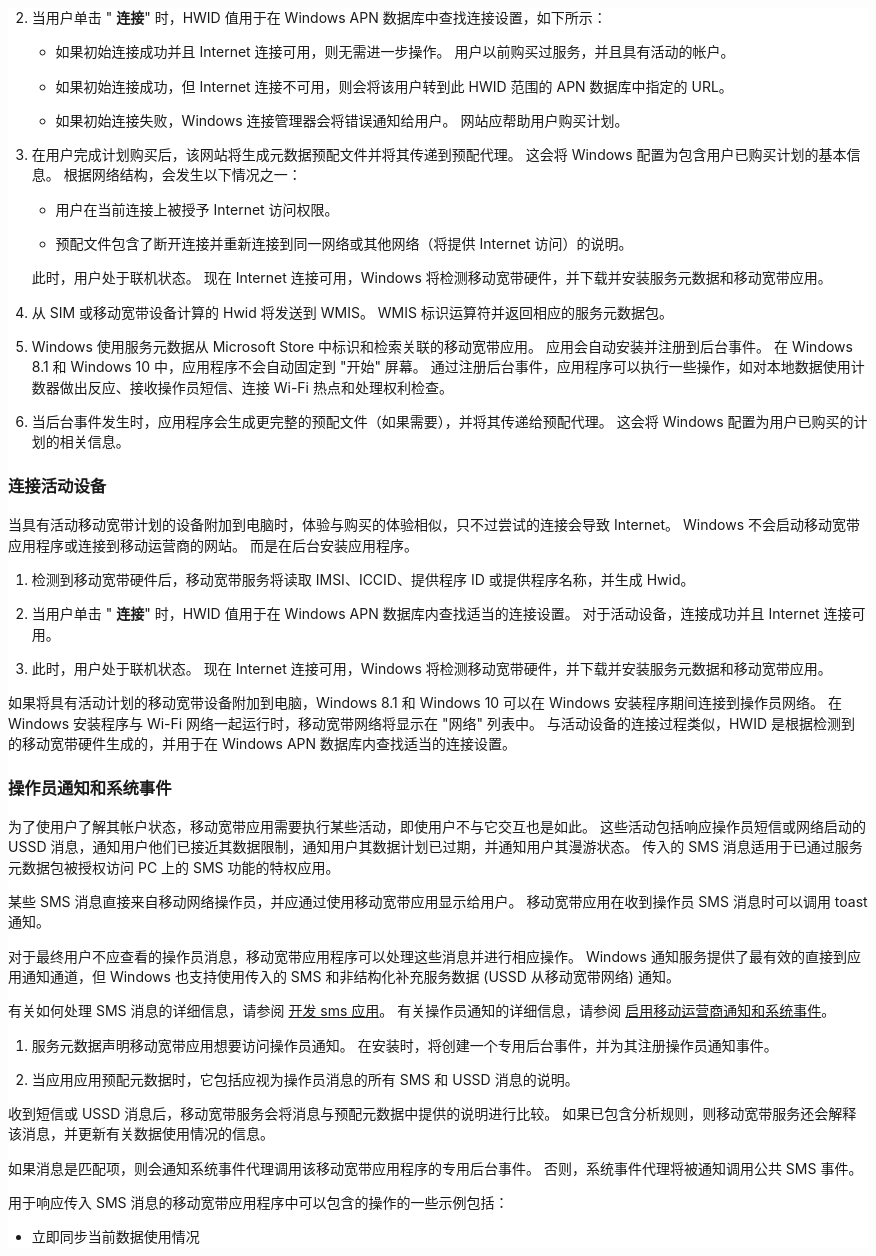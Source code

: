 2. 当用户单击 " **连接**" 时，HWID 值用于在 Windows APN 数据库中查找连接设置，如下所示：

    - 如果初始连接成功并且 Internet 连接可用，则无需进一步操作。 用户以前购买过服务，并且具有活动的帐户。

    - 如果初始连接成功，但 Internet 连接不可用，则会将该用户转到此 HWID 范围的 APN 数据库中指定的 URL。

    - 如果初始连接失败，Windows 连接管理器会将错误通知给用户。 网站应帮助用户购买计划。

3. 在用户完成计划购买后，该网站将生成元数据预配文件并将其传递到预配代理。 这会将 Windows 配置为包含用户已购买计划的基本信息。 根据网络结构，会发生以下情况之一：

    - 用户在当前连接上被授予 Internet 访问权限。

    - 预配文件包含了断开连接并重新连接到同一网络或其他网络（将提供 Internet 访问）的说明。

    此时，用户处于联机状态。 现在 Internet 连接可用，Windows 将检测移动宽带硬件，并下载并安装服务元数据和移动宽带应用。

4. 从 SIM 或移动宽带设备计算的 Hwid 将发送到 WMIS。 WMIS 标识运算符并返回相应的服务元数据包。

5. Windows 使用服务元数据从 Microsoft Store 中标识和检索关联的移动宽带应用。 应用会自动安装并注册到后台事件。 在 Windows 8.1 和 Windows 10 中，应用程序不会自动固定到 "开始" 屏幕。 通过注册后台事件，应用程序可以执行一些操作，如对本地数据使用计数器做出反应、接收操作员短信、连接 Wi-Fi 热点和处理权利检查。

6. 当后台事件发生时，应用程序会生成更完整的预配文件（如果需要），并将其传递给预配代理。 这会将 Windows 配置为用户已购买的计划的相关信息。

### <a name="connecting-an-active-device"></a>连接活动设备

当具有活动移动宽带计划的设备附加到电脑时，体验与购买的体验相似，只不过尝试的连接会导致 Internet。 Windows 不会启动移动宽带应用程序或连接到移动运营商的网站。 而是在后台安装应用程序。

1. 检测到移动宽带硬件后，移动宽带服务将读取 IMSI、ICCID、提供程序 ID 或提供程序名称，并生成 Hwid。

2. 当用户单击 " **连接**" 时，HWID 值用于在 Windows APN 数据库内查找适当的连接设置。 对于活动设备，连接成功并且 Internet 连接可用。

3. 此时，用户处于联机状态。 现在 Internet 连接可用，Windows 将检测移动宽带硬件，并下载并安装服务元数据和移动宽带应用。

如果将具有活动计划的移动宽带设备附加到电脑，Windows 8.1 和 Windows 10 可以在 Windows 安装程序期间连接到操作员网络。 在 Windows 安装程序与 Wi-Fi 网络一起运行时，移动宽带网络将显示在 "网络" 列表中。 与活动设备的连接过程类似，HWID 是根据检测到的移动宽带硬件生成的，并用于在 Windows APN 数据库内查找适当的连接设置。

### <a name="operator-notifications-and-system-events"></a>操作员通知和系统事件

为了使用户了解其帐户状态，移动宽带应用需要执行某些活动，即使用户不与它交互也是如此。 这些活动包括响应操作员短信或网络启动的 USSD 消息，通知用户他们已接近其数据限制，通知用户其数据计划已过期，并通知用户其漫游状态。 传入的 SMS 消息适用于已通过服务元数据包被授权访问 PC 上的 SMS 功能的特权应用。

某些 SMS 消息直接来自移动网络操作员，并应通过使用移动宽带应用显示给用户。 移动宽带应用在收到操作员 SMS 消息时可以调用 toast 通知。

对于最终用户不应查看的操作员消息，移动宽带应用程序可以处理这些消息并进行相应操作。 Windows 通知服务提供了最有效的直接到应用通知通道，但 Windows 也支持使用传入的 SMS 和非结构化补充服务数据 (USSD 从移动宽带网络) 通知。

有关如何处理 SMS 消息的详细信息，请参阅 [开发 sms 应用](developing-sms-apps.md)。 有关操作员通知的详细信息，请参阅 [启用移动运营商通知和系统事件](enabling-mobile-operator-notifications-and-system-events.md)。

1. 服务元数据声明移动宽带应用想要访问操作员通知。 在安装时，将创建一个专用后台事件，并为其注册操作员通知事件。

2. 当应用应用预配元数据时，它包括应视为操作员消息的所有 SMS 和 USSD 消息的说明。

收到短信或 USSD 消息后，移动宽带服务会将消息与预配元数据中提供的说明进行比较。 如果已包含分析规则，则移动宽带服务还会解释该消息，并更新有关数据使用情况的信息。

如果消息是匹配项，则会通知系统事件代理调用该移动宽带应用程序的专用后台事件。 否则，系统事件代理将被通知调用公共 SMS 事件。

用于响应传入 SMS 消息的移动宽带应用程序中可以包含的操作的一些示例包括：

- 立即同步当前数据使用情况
———
→ **Problem**
Set down only these lines, exactly: the one containing "1. 检测到移动宽带硬件后，移动宽带服务将读取 IMSI、ICCID、提供程序" and each line after it through the end of the entries above.

→ **Written response**
1. 检测到移动宽带硬件后，移动宽带服务将读取 IMSI、ICCID、提供程序 ID 或提供程序名称，并生成 Hwid。

2. 当用户单击 " **连接**" 时，HWID 值用于在 Windows APN 数据库内查找适当的连接设置。 对于活动设备，连接成功并且 Internet 连接可用。

3. 此时，用户处于联机状态。 现在 Internet 连接可用，Windows 将检测移动宽带硬件，并下载并安装服务元数据和移动宽带应用。

如果将具有活动计划的移动宽带设备附加到电脑，Windows 8.1 和 Windows 10 可以在 Windows 安装程序期间连接到操作员网络。 在 Windows 安装程序与 Wi-Fi 网络一起运行时，移动宽带网络将显示在 "网络" 列表中。 与活动设备的连接过程类似，HWID 是根据检测到的移动宽带硬件生成的，并用于在 Windows APN 数据库内查找适当的连接设置。

### <a name="operator-notifications-and-system-events"></a>操作员通知和系统事件

为了使用户了解其帐户状态，移动宽带应用需要执行某些活动，即使用户不与它交互也是如此。 这些活动包括响应操作员短信或网络启动的 USSD 消息，通知用户他们已接近其数据限制，通知用户其数据计划已过期，并通知用户其漫游状态。 传入的 SMS 消息适用于已通过服务元数据包被授权访问 PC 上的 SMS 功能的特权应用。

某些 SMS 消息直接来自移动网络操作员，并应通过使用移动宽带应用显示给用户。 移动宽带应用在收到操作员 SMS 消息时可以调用 toast 通知。

对于最终用户不应查看的操作员消息，移动宽带应用程序可以处理这些消息并进行相应操作。 Windows 通知服务提供了最有效的直接到应用通知通道，但 Windows 也支持使用传入的 SMS 和非结构化补充服务数据 (USSD 从移动宽带网络) 通知。

有关如何处理 SMS 消息的详细信息，请参阅 [开发 sms 应用](developing-sms-apps.md)。 有关操作员通知的详细信息，请参阅 [启用移动运营商通知和系统事件](enabling-mobile-operator-notifications-and-system-events.md)。

1. 服务元数据声明移动宽带应用想要访问操作员通知。 在安装时，将创建一个专用后台事件，并为其注册操作员通知事件。

2. 当应用应用预配元数据时，它包括应视为操作员消息的所有 SMS 和 USSD 消息的说明。

收到短信或 USSD 消息后，移动宽带服务会将消息与预配元数据中提供的说明进行比较。 如果已包含分析规则，则移动宽带服务还会解释该消息，并更新有关数据使用情况的信息。

如果消息是匹配项，则会通知系统事件代理调用该移动宽带应用程序的专用后台事件。 否则，系统事件代理将被通知调用公共 SMS 事件。

用于响应传入 SMS 消息的移动宽带应用程序中可以包含的操作的一些示例包括：

- 立即同步当前数据使用情况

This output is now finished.